Suasana Memanas di Pendopo Bupati Lebak
Ketegangan menyelimuti suasana acara Halalbihalal di Pendopo Bupati Lebak setelah Bupati Hasbi mengeluarkan pernyataan terkait peran dan kewenangan Wakil Bupati dalam struktur pemerintahan. Hal ini mengundang perhatian banyak pihak, terutama dalam konteks hubungan antara kepala daerah dan wakilnya.
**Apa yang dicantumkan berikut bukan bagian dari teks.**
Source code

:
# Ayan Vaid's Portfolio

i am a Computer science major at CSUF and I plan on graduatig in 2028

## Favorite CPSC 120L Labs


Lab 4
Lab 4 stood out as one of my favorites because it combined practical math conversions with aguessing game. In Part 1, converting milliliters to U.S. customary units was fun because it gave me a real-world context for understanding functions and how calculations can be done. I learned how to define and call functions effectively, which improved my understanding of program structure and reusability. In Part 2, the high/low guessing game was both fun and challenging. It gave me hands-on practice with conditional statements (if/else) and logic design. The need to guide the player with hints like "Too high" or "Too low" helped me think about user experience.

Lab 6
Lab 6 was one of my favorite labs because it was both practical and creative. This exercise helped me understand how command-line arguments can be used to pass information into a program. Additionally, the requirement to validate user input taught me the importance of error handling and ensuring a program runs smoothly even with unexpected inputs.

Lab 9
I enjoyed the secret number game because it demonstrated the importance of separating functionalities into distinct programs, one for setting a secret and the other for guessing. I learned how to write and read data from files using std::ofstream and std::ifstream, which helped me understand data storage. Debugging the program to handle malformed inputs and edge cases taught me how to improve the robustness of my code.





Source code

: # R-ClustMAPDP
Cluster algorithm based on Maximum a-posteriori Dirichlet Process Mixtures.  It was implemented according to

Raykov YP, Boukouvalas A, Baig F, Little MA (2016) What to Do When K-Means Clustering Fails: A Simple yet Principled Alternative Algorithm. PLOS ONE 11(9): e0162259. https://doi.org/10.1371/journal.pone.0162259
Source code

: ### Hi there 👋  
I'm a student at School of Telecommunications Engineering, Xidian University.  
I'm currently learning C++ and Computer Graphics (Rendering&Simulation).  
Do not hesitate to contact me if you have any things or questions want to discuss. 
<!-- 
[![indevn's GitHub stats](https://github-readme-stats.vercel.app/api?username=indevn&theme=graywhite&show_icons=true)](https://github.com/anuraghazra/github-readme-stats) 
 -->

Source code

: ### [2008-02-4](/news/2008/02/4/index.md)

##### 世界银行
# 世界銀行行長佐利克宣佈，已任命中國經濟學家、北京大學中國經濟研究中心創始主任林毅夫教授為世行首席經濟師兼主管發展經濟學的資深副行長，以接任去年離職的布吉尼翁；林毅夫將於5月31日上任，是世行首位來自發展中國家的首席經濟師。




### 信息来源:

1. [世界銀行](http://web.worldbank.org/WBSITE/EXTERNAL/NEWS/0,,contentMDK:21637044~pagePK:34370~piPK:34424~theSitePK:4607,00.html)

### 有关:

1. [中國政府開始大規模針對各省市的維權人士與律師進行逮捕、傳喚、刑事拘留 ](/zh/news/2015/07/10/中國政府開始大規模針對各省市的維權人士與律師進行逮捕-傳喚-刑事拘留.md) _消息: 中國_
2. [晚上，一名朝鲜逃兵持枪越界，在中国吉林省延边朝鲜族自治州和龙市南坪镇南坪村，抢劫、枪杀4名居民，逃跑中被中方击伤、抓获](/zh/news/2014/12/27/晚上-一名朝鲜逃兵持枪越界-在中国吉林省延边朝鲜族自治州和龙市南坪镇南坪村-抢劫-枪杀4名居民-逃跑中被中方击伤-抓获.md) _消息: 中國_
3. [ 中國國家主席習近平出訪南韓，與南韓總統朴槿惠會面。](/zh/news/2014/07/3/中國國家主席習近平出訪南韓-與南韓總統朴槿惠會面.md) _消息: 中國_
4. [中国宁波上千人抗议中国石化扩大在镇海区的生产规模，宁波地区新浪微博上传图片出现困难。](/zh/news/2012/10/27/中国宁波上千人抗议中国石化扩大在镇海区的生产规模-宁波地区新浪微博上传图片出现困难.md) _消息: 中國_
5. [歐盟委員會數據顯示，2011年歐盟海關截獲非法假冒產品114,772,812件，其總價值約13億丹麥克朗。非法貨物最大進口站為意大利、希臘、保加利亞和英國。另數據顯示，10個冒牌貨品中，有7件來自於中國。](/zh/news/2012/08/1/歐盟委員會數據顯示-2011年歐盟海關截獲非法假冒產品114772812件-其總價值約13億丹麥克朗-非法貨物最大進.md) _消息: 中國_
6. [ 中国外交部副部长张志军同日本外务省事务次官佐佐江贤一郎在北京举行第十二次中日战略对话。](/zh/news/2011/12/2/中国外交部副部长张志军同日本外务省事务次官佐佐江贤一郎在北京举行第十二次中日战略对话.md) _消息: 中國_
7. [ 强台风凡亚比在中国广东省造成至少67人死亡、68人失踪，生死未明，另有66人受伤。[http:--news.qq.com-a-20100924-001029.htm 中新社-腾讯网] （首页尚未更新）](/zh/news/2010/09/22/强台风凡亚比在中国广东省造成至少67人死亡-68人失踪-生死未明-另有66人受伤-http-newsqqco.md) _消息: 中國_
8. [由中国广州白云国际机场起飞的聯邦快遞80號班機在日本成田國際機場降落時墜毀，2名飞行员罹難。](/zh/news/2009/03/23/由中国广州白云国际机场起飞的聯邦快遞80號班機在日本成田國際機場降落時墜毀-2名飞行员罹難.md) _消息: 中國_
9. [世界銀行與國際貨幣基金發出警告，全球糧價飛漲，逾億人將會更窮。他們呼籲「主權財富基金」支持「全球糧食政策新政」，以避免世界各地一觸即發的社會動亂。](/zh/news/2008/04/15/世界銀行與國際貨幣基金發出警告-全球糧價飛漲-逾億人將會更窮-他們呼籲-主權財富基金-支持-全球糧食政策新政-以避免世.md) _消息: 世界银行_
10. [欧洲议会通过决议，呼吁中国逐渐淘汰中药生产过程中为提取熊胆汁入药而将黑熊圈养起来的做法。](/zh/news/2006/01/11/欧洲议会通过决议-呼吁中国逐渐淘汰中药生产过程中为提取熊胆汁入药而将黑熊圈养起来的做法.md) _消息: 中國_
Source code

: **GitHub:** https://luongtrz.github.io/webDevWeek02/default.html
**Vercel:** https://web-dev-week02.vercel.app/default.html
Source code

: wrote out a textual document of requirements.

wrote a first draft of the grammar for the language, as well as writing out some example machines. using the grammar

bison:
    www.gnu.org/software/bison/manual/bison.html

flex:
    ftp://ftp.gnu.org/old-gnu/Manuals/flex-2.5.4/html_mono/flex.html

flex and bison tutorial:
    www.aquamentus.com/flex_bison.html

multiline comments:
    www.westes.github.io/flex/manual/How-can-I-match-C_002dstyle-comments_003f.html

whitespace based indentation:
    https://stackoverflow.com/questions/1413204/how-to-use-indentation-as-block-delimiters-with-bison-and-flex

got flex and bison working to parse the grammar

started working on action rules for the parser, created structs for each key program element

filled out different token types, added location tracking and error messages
Pernyataan Kontroversial Bupati Hasbi
Dalam pernyataannya, Hasbi menekankan bahwa tanggung jawab Wakil Bupati telah diatur dengan jelas dalam Undang-Undang ASN, terutama pada Pasal 66. Ia mengingatkan bahwa Wakil Bupati tidak berhak memanggil kepala dinas secara langsung tanpa adanya delegasi dari Bupati.
“Wakil bupati itu tugasnya jelas di Pasal 66. Tidak boleh memanggil-manggil kepala dinas ke rumah. Kecuali kalau didelegasikan atau bupati berhalangan. Kita ini negara hukum,” tegas Hasbi di depan sejumlah pejabat yang hadir.
Pernyataan Sensitif Mengenai Masa Lalu Wakil Bupati
Namun, situasi menjadi semakin tegang ketika Hasbi melontarkan pernyataan yang dianggap sensitif dalam bahasa Sunda, menyinggung latar belakang Wakil Bupati Amir Hamzah. Dalam pernyataannya, Hasbi menyatakan bahwa menjadi Wakil Bupati merupakan posisi yang patut disyukuri, meskipun Amir memiliki masa lalu sebagai mantan narapidana.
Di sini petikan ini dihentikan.